**WHAT YOU SHOULD DO:** Transcribe exactly the lines from the first line of the records through the line containing "### Step 2: Add", and leave out every picture.

Pictures paired with source code
◇ ◇ ◇ ◇
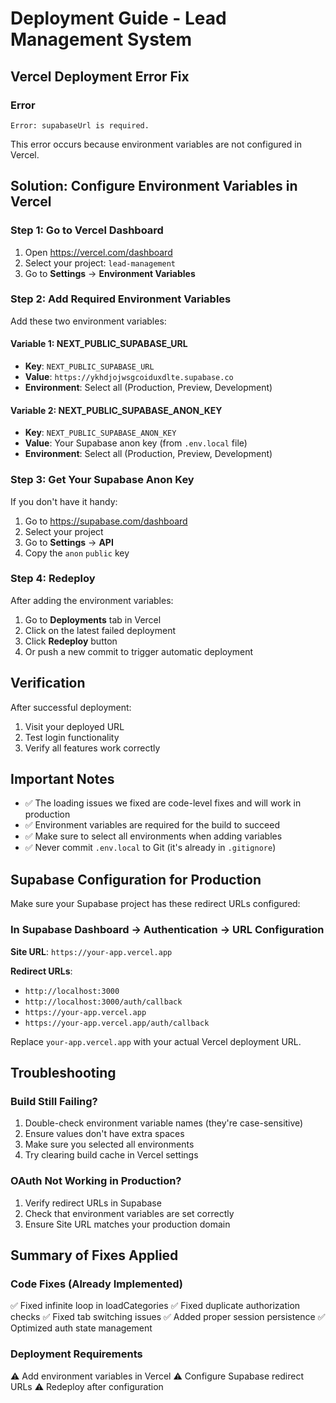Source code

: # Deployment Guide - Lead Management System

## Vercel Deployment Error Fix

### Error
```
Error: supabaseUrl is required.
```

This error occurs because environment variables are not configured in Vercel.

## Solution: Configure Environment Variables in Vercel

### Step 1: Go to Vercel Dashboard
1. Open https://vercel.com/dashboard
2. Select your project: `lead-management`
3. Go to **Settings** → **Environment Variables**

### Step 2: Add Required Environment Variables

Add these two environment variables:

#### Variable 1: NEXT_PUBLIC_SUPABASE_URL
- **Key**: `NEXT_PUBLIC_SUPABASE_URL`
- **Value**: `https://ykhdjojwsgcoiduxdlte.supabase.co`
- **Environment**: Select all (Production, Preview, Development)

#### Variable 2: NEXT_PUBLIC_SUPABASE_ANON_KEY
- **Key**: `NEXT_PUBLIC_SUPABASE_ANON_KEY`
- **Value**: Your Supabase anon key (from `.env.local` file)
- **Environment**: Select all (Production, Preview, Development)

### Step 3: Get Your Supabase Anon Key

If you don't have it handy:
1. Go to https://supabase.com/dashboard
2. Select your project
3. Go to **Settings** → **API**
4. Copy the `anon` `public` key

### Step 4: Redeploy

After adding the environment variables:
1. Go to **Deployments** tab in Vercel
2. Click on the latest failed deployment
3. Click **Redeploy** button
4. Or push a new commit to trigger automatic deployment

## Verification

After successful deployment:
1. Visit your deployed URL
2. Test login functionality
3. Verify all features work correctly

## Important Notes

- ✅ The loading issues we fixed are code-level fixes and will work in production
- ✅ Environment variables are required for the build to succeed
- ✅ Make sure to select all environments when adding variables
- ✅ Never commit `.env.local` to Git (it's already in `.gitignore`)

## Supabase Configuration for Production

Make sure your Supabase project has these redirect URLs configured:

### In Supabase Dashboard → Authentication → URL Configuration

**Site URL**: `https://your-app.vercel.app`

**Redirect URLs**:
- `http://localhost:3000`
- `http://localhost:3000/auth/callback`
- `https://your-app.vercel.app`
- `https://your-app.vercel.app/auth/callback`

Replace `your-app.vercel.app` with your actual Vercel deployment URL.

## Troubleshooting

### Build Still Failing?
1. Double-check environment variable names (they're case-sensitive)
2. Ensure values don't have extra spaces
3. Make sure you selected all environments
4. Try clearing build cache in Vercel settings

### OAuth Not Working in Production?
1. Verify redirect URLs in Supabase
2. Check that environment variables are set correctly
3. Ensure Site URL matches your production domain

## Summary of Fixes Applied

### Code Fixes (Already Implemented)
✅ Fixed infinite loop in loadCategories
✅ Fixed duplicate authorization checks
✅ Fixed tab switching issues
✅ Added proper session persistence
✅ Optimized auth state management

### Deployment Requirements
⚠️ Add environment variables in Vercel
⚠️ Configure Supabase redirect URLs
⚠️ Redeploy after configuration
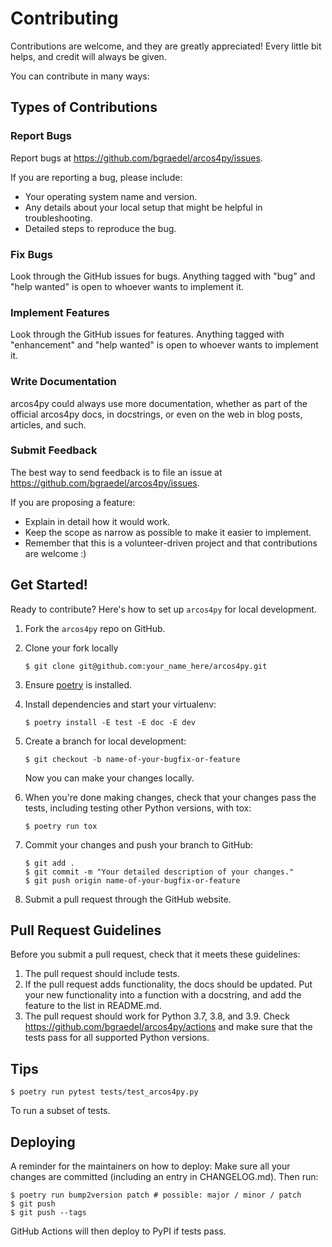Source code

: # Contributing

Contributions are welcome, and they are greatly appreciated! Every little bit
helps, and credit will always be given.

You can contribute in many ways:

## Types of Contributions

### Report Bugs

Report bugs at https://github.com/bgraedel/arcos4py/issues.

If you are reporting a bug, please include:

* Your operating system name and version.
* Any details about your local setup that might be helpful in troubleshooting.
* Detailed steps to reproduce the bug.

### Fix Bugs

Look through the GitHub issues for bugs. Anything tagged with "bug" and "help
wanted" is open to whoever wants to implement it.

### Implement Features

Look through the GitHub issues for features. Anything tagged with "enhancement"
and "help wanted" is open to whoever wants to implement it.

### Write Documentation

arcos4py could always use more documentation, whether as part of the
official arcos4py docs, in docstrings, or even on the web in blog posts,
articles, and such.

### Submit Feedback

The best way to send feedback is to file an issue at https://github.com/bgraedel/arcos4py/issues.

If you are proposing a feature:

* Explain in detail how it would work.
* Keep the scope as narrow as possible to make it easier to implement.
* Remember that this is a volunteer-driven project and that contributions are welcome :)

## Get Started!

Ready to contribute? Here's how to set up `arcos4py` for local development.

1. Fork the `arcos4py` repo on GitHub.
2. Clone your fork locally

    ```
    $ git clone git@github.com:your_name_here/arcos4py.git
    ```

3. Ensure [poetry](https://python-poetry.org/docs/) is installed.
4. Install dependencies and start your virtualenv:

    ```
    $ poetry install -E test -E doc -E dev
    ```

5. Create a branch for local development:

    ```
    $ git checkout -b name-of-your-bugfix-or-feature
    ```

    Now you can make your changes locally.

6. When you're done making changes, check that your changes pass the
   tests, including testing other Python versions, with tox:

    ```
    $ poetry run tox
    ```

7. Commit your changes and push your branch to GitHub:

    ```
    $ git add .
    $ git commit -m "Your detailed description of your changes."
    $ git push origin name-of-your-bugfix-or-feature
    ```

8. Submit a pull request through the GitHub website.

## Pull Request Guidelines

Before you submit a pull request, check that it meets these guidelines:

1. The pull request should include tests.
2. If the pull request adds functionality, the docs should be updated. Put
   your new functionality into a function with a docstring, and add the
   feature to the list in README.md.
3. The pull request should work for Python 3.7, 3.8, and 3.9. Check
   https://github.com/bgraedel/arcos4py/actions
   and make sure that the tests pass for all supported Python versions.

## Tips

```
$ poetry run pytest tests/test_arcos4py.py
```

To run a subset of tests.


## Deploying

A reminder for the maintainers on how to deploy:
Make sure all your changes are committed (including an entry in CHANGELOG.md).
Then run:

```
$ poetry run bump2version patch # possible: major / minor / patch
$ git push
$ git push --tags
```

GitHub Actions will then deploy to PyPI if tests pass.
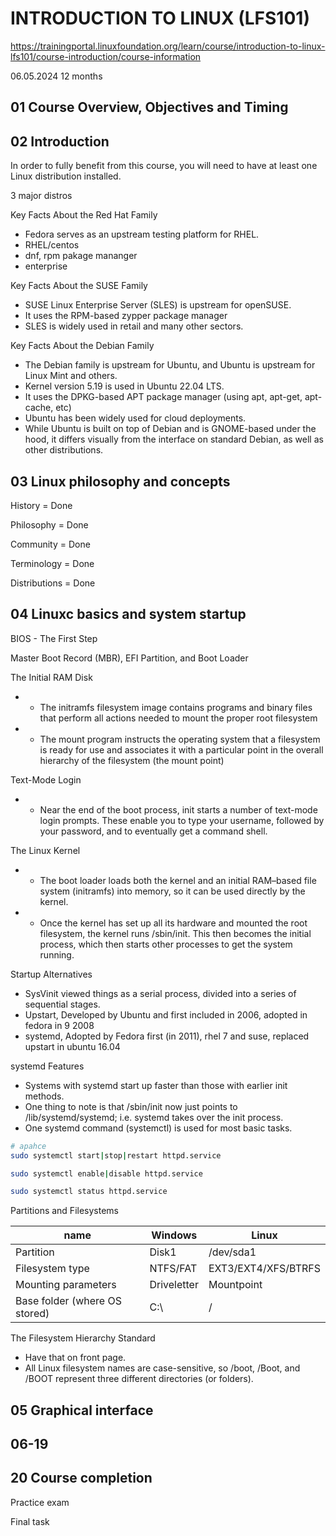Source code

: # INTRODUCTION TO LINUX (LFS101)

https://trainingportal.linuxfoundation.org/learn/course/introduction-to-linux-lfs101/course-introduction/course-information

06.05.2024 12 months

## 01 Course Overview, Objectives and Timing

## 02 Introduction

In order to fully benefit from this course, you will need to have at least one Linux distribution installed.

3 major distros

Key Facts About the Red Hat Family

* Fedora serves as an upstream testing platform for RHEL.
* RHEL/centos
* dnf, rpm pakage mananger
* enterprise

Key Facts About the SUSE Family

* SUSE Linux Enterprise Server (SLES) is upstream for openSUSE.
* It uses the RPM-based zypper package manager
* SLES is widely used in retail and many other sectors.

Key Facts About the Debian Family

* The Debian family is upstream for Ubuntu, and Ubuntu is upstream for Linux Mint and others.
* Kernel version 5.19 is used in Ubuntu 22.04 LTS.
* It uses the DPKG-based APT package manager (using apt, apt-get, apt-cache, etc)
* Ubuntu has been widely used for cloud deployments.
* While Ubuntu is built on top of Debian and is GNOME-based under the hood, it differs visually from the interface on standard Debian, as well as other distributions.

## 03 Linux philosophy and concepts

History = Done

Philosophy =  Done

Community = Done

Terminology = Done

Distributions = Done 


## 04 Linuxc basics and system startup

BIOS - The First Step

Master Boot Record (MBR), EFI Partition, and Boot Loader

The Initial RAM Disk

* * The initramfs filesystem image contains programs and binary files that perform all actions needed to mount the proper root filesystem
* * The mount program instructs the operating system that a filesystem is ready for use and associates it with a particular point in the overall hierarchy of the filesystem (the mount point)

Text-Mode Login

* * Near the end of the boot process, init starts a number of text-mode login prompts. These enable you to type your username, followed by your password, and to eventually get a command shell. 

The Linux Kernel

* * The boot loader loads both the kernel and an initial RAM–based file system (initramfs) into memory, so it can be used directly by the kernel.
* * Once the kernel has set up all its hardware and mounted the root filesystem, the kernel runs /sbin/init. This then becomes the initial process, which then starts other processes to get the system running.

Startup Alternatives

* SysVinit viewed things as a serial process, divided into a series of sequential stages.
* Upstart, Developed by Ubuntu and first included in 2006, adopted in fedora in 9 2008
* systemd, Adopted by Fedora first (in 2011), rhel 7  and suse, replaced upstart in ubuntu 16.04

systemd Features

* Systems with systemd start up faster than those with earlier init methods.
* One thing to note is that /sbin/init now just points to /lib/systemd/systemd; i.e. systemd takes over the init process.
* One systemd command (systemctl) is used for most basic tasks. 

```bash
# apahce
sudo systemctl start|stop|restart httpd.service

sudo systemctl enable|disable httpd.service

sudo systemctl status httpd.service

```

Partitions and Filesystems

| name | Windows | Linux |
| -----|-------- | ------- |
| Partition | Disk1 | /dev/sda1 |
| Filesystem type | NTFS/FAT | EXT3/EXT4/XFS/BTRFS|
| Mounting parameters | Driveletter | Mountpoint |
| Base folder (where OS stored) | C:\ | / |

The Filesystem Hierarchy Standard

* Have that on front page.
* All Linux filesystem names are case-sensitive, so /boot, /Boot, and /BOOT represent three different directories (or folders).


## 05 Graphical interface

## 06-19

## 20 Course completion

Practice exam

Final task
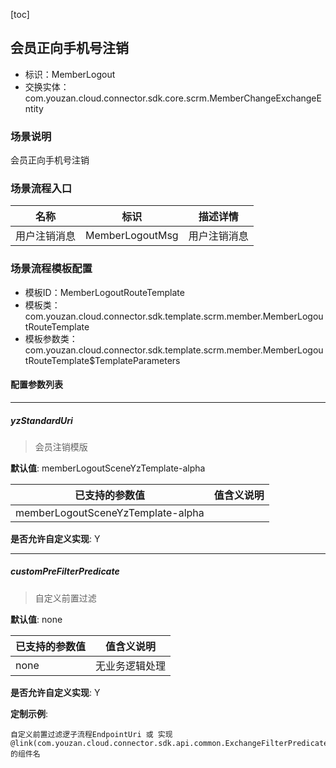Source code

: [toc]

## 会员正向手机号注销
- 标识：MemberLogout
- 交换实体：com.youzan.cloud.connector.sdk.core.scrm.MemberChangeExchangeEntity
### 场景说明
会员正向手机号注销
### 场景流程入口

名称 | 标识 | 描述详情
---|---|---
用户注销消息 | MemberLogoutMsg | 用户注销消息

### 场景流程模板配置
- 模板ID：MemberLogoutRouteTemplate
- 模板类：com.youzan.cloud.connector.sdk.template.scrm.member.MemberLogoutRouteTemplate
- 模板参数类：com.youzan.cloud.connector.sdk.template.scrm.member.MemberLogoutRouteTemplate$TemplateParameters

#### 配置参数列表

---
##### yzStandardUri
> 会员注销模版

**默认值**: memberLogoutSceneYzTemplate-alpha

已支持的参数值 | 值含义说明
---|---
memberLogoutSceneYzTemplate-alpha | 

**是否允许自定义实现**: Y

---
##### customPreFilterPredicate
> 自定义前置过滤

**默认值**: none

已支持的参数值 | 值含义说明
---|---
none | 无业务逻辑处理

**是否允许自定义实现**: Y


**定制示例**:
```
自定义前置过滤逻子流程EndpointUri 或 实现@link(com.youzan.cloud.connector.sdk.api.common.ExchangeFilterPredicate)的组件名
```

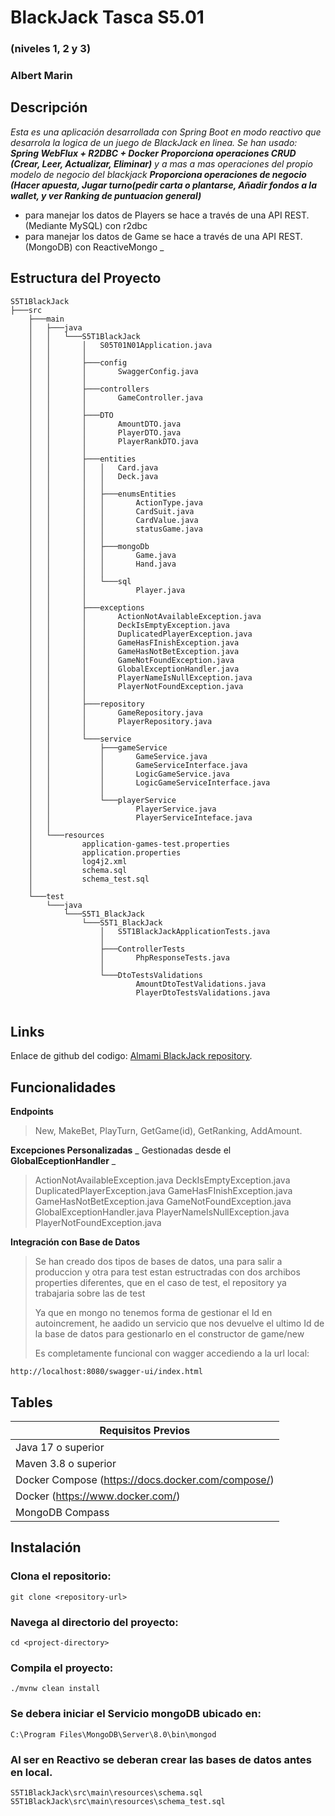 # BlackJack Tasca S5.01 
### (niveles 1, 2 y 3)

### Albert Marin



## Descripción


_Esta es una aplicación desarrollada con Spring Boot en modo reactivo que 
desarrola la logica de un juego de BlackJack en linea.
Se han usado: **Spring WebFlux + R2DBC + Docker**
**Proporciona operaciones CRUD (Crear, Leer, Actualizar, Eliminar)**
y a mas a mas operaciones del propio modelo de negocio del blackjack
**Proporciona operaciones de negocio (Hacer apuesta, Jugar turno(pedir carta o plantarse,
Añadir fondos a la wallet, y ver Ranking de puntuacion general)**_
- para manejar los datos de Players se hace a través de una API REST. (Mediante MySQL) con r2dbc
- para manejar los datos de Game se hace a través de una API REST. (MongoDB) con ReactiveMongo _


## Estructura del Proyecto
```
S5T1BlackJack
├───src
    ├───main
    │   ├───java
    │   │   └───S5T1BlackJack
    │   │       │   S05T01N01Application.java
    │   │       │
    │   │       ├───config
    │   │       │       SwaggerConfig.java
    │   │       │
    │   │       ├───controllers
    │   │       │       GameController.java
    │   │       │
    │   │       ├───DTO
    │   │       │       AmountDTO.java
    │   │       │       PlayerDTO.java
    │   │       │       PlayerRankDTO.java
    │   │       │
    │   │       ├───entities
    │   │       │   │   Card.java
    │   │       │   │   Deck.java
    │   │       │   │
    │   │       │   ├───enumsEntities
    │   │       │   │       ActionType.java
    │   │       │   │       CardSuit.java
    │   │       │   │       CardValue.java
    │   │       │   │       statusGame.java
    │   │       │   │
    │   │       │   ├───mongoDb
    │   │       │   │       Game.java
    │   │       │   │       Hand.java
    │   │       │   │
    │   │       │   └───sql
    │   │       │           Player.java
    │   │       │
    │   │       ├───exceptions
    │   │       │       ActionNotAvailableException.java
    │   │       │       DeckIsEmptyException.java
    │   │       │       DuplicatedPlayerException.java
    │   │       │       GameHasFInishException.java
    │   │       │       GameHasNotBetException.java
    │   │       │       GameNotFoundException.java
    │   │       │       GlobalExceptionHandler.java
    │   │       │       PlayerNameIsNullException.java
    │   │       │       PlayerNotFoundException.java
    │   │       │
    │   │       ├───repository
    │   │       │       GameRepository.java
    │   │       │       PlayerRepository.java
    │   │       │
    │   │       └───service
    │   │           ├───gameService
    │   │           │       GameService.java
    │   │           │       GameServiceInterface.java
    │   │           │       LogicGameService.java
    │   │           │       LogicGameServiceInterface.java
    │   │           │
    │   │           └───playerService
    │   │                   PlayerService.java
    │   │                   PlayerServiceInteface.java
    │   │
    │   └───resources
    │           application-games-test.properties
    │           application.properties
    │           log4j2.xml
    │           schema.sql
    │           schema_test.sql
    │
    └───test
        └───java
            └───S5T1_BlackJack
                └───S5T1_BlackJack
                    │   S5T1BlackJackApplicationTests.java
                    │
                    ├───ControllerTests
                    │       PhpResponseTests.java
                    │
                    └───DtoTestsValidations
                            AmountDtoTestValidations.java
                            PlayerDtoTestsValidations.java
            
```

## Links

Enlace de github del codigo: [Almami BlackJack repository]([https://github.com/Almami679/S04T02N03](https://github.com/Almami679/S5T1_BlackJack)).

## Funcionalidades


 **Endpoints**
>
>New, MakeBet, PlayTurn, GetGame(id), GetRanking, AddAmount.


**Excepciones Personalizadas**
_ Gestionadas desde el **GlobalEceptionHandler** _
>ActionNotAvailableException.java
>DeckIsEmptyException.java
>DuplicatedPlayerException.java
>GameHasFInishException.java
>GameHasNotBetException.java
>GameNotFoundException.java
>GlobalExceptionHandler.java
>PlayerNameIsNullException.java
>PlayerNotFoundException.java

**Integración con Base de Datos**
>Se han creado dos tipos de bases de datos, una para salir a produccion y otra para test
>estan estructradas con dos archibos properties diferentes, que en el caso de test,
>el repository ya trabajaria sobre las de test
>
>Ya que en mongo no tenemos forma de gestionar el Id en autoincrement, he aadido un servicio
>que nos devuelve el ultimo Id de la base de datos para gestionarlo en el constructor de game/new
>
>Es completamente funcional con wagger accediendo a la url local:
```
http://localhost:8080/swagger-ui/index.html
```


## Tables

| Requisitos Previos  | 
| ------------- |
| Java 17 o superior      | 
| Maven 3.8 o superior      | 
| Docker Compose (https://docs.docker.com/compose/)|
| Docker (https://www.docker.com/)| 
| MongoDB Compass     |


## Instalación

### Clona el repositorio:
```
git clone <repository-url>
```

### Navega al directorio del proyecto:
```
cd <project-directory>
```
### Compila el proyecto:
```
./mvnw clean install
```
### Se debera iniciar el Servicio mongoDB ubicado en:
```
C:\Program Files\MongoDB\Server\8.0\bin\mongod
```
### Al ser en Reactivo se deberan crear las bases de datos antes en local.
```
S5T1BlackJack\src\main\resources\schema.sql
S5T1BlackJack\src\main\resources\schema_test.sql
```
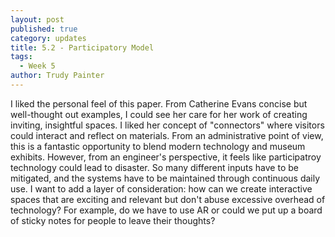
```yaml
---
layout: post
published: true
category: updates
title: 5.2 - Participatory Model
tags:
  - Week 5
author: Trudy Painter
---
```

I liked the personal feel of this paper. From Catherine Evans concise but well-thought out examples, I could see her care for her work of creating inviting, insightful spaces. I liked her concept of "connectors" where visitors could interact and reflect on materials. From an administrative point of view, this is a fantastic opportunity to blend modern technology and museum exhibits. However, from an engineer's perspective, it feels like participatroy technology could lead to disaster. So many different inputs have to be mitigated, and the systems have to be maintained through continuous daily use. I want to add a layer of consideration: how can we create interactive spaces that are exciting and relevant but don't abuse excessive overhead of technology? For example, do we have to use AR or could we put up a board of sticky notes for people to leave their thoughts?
◇ ◇ ◇ ◇
**SOLUTION BELOW:**
Source code

: # Deployment Guide - Lead Management System

## Vercel Deployment Error Fix

### Error
```
Error: supabaseUrl is required.
```

This error occurs because environment variables are not configured in Vercel.

## Solution: Configure Environment Variables in Vercel

### Step 1: Go to Vercel Dashboard
1. Open https://vercel.com/dashboard
2. Select your project: `lead-management`
3. Go to **Settings** → **Environment Variables**

### Step 2: Add Required Environment Variables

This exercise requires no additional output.